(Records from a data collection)
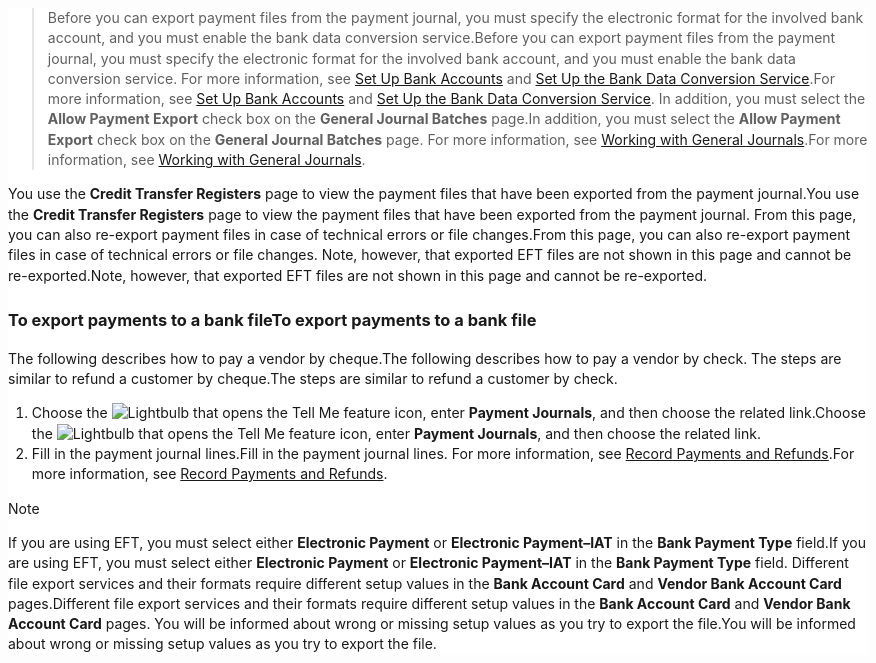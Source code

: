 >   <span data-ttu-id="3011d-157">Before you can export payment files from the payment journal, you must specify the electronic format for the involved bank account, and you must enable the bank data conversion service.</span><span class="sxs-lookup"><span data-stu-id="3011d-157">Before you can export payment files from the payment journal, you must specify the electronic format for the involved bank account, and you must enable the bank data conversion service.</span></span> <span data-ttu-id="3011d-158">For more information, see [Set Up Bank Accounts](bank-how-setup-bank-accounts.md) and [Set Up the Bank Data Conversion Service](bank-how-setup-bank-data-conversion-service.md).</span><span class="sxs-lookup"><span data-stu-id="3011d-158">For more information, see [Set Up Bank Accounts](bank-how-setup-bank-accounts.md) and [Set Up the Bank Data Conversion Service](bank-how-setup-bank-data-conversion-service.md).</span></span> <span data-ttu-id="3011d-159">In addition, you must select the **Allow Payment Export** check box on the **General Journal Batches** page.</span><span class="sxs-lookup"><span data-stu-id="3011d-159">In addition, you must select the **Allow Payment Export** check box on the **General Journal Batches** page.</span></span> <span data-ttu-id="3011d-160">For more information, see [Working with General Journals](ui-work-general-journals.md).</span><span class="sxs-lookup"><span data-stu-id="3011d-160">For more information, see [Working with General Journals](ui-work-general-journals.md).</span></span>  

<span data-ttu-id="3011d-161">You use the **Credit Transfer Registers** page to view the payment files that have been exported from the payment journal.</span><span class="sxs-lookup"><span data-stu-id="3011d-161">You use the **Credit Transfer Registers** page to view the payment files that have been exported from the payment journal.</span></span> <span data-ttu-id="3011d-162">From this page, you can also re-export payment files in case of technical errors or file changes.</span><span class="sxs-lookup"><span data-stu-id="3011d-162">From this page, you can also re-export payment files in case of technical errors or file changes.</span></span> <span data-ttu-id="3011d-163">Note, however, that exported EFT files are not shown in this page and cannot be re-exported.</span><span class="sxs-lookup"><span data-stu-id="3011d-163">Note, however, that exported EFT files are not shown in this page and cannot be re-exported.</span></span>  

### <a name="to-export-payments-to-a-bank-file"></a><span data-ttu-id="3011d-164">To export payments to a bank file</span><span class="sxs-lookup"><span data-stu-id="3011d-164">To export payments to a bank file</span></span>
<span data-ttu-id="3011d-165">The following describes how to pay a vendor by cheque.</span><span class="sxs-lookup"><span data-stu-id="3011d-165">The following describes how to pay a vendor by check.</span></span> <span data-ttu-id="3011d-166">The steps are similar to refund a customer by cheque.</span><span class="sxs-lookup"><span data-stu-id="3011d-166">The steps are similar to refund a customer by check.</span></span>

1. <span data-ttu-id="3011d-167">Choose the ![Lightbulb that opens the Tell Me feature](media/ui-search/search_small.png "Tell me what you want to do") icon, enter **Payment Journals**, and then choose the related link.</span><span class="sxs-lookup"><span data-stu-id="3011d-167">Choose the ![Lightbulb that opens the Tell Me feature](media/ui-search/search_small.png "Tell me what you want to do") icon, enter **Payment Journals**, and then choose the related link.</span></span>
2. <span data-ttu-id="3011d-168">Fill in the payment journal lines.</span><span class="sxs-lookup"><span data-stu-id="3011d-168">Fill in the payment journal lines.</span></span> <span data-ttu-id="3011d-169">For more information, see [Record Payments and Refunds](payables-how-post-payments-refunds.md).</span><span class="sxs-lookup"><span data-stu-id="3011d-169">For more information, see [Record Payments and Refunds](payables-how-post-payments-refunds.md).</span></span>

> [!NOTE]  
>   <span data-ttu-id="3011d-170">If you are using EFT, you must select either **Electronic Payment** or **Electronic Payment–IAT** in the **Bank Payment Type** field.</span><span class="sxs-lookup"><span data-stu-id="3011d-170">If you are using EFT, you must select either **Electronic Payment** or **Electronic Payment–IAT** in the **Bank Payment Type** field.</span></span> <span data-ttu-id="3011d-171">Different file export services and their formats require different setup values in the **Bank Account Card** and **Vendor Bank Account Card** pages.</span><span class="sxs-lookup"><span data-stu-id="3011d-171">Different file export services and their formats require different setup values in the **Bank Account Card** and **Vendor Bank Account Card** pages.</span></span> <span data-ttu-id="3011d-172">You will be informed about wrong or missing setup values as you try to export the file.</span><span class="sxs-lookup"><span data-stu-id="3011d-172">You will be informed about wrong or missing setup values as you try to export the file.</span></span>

WHAT THIS TASK INVOLVES: Write out the records once more, word for word, though without the pictures they contain.

YOUR SOLUTION:
Source code

: >   <span data-ttu-id="3011d-157">Before you can export payment files from the payment journal, you must specify the electronic format for the involved bank account, and you must enable the bank data conversion service.</span><span class="sxs-lookup"><span data-stu-id="3011d-157">Before you can export payment files from the payment journal, you must specify the electronic format for the involved bank account, and you must enable the bank data conversion service.</span></span> <span data-ttu-id="3011d-158">For more information, see [Set Up Bank Accounts](bank-how-setup-bank-accounts.md) and [Set Up the Bank Data Conversion Service](bank-how-setup-bank-data-conversion-service.md).</span><span class="sxs-lookup"><span data-stu-id="3011d-158">For more information, see [Set Up Bank Accounts](bank-how-setup-bank-accounts.md) and [Set Up the Bank Data Conversion Service](bank-how-setup-bank-data-conversion-service.md).</span></span> <span data-ttu-id="3011d-159">In addition, you must select the **Allow Payment Export** check box on the **General Journal Batches** page.</span><span class="sxs-lookup"><span data-stu-id="3011d-159">In addition, you must select the **Allow Payment Export** check box on the **General Journal Batches** page.</span></span> <span data-ttu-id="3011d-160">For more information, see [Working with General Journals](ui-work-general-journals.md).</span><span class="sxs-lookup"><span data-stu-id="3011d-160">For more information, see [Working with General Journals](ui-work-general-journals.md).</span></span>  

<span data-ttu-id="3011d-161">You use the **Credit Transfer Registers** page to view the payment files that have been exported from the payment journal.</span><span class="sxs-lookup"><span data-stu-id="3011d-161">You use the **Credit Transfer Registers** page to view the payment files that have been exported from the payment journal.</span></span> <span data-ttu-id="3011d-162">From this page, you can also re-export payment files in case of technical errors or file changes.</span><span class="sxs-lookup"><span data-stu-id="3011d-162">From this page, you can also re-export payment files in case of technical errors or file changes.</span></span> <span data-ttu-id="3011d-163">Note, however, that exported EFT files are not shown in this page and cannot be re-exported.</span><span class="sxs-lookup"><span data-stu-id="3011d-163">Note, however, that exported EFT files are not shown in this page and cannot be re-exported.</span></span>  

### <a name="to-export-payments-to-a-bank-file"></a><span data-ttu-id="3011d-164">To export payments to a bank file</span><span class="sxs-lookup"><span data-stu-id="3011d-164">To export payments to a bank file</span></span>
<span data-ttu-id="3011d-165">The following describes how to pay a vendor by cheque.</span><span class="sxs-lookup"><span data-stu-id="3011d-165">The following describes how to pay a vendor by check.</span></span> <span data-ttu-id="3011d-166">The steps are similar to refund a customer by cheque.</span><span class="sxs-lookup"><span data-stu-id="3011d-166">The steps are similar to refund a customer by check.</span></span>

1. <span data-ttu-id="3011d-167">Choose the ![Lightbulb that opens the Tell Me feature](media/ui-search/search_small.png "Tell me what you want to do") icon, enter **Payment Journals**, and then choose the related link.</span><span class="sxs-lookup"><span data-stu-id="3011d-167">Choose the ![Lightbulb that opens the Tell Me feature](media/ui-search/search_small.png "Tell me what you want to do") icon, enter **Payment Journals**, and then choose the related link.</span></span>
2. <span data-ttu-id="3011d-168">Fill in the payment journal lines.</span><span class="sxs-lookup"><span data-stu-id="3011d-168">Fill in the payment journal lines.</span></span> <span data-ttu-id="3011d-169">For more information, see [Record Payments and Refunds](payables-how-post-payments-refunds.md).</span><span class="sxs-lookup"><span data-stu-id="3011d-169">For more information, see [Record Payments and Refunds](payables-how-post-payments-refunds.md).</span></span>

> [!NOTE]  
>   <span data-ttu-id="3011d-170">If you are using EFT, you must select either **Electronic Payment** or **Electronic Payment–IAT** in the **Bank Payment Type** field.</span><span class="sxs-lookup"><span data-stu-id="3011d-170">If you are using EFT, you must select either **Electronic Payment** or **Electronic Payment–IAT** in the **Bank Payment Type** field.</span></span> <span data-ttu-id="3011d-171">Different file export services and their formats require different setup values in the **Bank Account Card** and **Vendor Bank Account Card** pages.</span><span class="sxs-lookup"><span data-stu-id="3011d-171">Different file export services and their formats require different setup values in the **Bank Account Card** and **Vendor Bank Account Card** pages.</span></span> <span data-ttu-id="3011d-172">You will be informed about wrong or missing setup values as you try to export the file.</span><span class="sxs-lookup"><span data-stu-id="3011d-172">You will be informed about wrong or missing setup values as you try to export the file.</span></span>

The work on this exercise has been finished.